2.2. Feed Forward Neural Networks

Feed Forward Neural Networks (FFNNs) are non–linear regression tools which do not require any a priori assumption about the functional form or statistical properties of the data set under examination and can be used to identify and model nonlinearity in the data (Hornik et al. 1989). They are made of information processing units (nodes or neurons) arranged into one or more interconnected layers.

Figure 1 shows a graphic representation of an artificial neuron: each input vector $\mathit{x}={(x_1,\dots ,x_n)}^{{}^{\prime }}$ is processed by a linear combiner ($\mathsf{\Sigma }$) through the use of a weight vector $\mathit{w}={(w_1,\dots ,w_n)}^{{}^{\prime }}$, and hence transformed with the aid of a proper activation function (usually the sigmoid). At this stage a bias value can be inserted to delay the triggering of the activation function.

Nodes are grouped in three types of layers: the Input layer with nodes supplying the input features to next layers consisting of one or more Hidden layers which, in contrast to Input/Output layers, are not in direct contact with either the network input or the output. The response value ($z_j$) is sent either to another hidden layer (if any) or to the Output layer that is the neurons layer which generates the final response of the network.

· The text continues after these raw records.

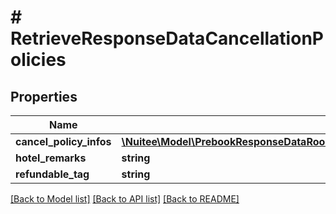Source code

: # # RetrieveResponseDataCancellationPolicies

## Properties

Name | Type | Description | Notes
------------ | ------------- | ------------- | -------------
**cancel_policy_infos** | [**\Nuitee\Model\PrebookResponseDataRoomTypesInnerRatesInnerCancellationPoliciesCancelPolicyInfosInner[]**](PrebookResponseDataRoomTypesInnerRatesInnerCancellationPoliciesCancelPolicyInfosInner.md) |  | [optional]
**hotel_remarks** | **string** |  | [optional]
**refundable_tag** | **string** |  | [optional]

[[Back to Model list]](../../README.md#models) [[Back to API list]](../../README.md#endpoints) [[Back to README]](../../README.md)
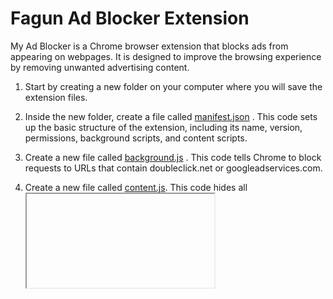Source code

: # Fagun Ad Blocker Extension
My Ad Blocker is a Chrome browser extension that blocks ads from appearing on webpages. It is designed to improve the browsing experience by removing unwanted advertising content.

1. Start by creating a new folder on your computer where you will save the extension files.

2. Inside the new folder, create a file called [manifest.json](https://github.com/fagunti/add-blocker/blob/main/manifest.json) . This code sets up the basic structure of the extension, including its name, version, permissions, background scripts, and content scripts.
3. Create a new file called [background.js](https://github.com/fagunti/add-blocker/blob/main/background.js) . This code tells Chrome to block requests to URLs that contain doubleclick.net or googleadservices.com.
4. Create a new file called [content.js](https://github.com/fagunti/add-blocker/blob/main/content.js). This code hides all <iframe> and <img> elements on the page.
5. Save all the files and open Chrome.

6. Click the three-dot menu icon in the top-right corner of the browser window, then select "More tools" and "Extensions".

7. Enable "Developer mode" in the top-right corner of the window.

8. Click "Load unpacked" and select the folder where you saved the extension files.

9. The ad blocker extension should now be loaded and active in Chrome.

Note: This is just a basic example of how to create an ad blocker extension. To make a more effective and comprehensive ad blocker, you may need to add more rules to the background.js file and modify the content.js file to target specific ad elements on webpages.





Installation
To install the extension, follow these steps:

Download or clone the repository to your computer.
Open Chrome and navigate to the "Extensions" page (chrome://extensions/).
Enable "Developer mode" in the top-right corner of the window.
Click "Load unpacked" and select the folder where you saved the extension files.
The ad blocker extension should now be loaded and active in Chrome.
Usage
Once the extension is installed and enabled, it will automatically block ads from appearing on webpages. The extension will hide all <iframe> and <img> elements on the page by default.

To customize the ad blocking rules, you can modify the background.js file in the extension folder. This file contains the rules that determine which URLs to block.

Contributing
If you would like to contribute to the development of the ad blocker extension, you can fork the repository and submit a pull request. All contributions are welcome and greatly appreciated.

License
This project is licensed under the MIT License - see the [LICENSE](https://github.com/fagunti/add-blocker/blob/main/LICENSE) file for details.

Contact
If you have any questions or comments about the ad blocker extension, please feel free to contact us at


[Facebook Profile: Mejbaur Bahar Fagun](https://www.facebook.com/mbfagun)

[Facebook Page: Mejbaur Bahar ](https://www.facebook.com/mbf018)

[Twitter: Mejbaur Bahar Fagun (@fagun018) ](https://twitter.com/fagun018)

[Instagram: Mejbaur Bahar Fagun (@fagun018)](https://www.instagram.com/fagun018/)

[LinkedIn: Mejbaur Bahar Fagun | LinkedIn](https://www.linkedin.com/in/mejbaur/)

[Github: fagunti (Mejbaur Bahar Fagun)](https://github.com/fagunti)

[Medium: Mejbaur Bahar Fagun — Medium](https://fagun18.medium.com/)

[Hashnode: Mejbaur Bahar Fagun](https://fagun.hashnode.dev/)

[Youtube: Mejbaur Bahar Fagun ](https://www.youtube.com/channel/UC4Pgj5J2ZUxAVH9iAPfqL5g)


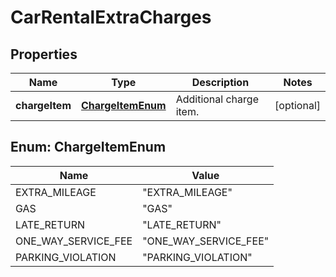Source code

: 
# CarRentalExtraCharges

## Properties
Name | Type | Description | Notes
------------ | ------------- | ------------- | -------------
**chargeItem** | [**ChargeItemEnum**](#ChargeItemEnum) | Additional charge item. |  [optional]


<a name="ChargeItemEnum"></a>
## Enum: ChargeItemEnum
Name | Value
---- | -----
EXTRA_MILEAGE | &quot;EXTRA_MILEAGE&quot;
GAS | &quot;GAS&quot;
LATE_RETURN | &quot;LATE_RETURN&quot;
ONE_WAY_SERVICE_FEE | &quot;ONE_WAY_SERVICE_FEE&quot;
PARKING_VIOLATION | &quot;PARKING_VIOLATION&quot;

In order to obtain the desired output, the network must undergo a learning process which identifies the optimal weights configuration (Wilamowski and Irwin 2011): increasing or decreasing the weights values by means of proper learning algorithms changes the strength of nodes connections and directly affects the network capability to learn the input space features. The FFNN makes use of a supervised learning algorithm: information and correct target results are available and presented to the network which tries to define the optimal weights configuration, so that the network response is as close as possible to the correct output. In detail, we used the Backpropagation Algorithm—BPA (Rumelhart et al. 1986). This is an iterative procedure through a certain number of cycles (epochs), each including two phases: a forward stage with the network, initialized at random, generating the output signals (responses), and a backward phase. In the latter the network responses are compared to the target values, the error is back–propagated from the output layer through the hidden ones towards the inputs, and then used to update the networks coefficients to reduce the error at the end of the next forward phase. The process goes on until the optimal combination of weights that minimizes a loss function (e.g., the Mean Squared Error—MSE) is determined according to the gradient descent criterion, so that the estimated output values are the closest to the target output.

3. Empirical Analysis

3.1. Data

Our dataset consists of daily returns for government zero–coupon bonds (ZCB) of the BRICS countries, as summarized in

Table 1. Dataset description.

Country	Period		N${}^{\circ }$ of Observations	Source
	Start	End
Brazil	30/09/2011	30/12/2020	2128	TRD
Russia	04/01/2003	30/12/2020	4578	CBR
India	14/02/2012	30/12/2020	2185	TRD
China	24/01/2005	30/12/2020	3818	TRD
South Africa	18/02/2011	30/12/2020	2472	TRD

, where for each country we provided the Start and the End of the observation period, the overall number of observations and the dataset source, that is either TRD (Thomson Reuters Datastream) or CBR (The Central Bank of the Russian Federation).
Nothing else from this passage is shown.